We said, ‘this quantitative finding can’t be wrong, but the explanations they’re giving are not really convincing,’” Huber says. So she and Stephens decided to use a comparative historical approach but to examine more cases over a longer period of time than had ever been compared before.

The researchers concluded that when economic development has led to democracy, it’s because the development strengthened the working and middle classes and weakened the landed upper class. Historically, Huber says, owners of big plantations depended on a large amount of cheap labor. So the upper class would resist employee organization and democracy. But if economic development resulted in a large workforce in industries such as mining or transportation, then the working class had a chance to organize. “Railroad and port workers, for example, are strategically located,” Huber says. “So if they go on strike they can paralyze commerce. They can have a major impact.”

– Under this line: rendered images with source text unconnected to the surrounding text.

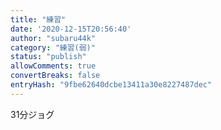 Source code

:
 ```yaml
---
title: "練習"
date: '2020-12-15T20:56:40'
author: "subaru44k"
category: "練習(弱)"
status: "publish"
allowComments: true
convertBreaks: false
entryHash: "9fbe62640dcbe13411a30e8227487dec"
---
```

31分ジョグ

Today in some Latin American countries, much of the working class has little power. Half of the labor force works in the “informal economy,” Huber says, which includes “people working without labor contracts in sweatshops or running a little backyard sewing business.” These conditions worsened after a debt crisis in the 1980s forced countries such as Argentina, Brazil, Chile, and Mexico to devalue their currency, privatize state-owned enterprises, increase exports, and decrease consumption. The result was a deep recession and rising unemployment. “When growth resumed, the top started earning more, and the bottom was left behind,” Huber says. According to the United Nations Economic Commission for Latin America and the Caribbean, more than 200 million Latin Americans live in poverty.

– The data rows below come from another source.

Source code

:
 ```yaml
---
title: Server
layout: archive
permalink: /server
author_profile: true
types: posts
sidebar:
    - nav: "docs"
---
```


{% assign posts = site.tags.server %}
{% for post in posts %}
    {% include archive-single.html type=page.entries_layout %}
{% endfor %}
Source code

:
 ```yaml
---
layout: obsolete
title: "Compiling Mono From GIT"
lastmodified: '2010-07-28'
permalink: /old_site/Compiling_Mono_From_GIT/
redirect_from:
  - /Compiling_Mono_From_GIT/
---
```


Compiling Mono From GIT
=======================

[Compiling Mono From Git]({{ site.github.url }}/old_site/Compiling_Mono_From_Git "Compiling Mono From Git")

Here is the paradox,” Huber says. “There is now a lot of political support for formal democracy at the same time that, in Latin America at least, the economic forces of globalization are working against fulfilling quality democracy. So the chances for really fulfilling the spirit of democracy are becoming less.”

Stephens adds, “The promise of democracy is moving further away.” But people still seek that promise, Hartlyn says. “Democracy is still held up as an ideal in Latin America, as something to aspire to. In the Dominican Republic, for example, no matter how early we arrive at the polling place, there are already people lined up. When you ask them, they say they’ve been there since three-thirty A.M., waiting to vote.”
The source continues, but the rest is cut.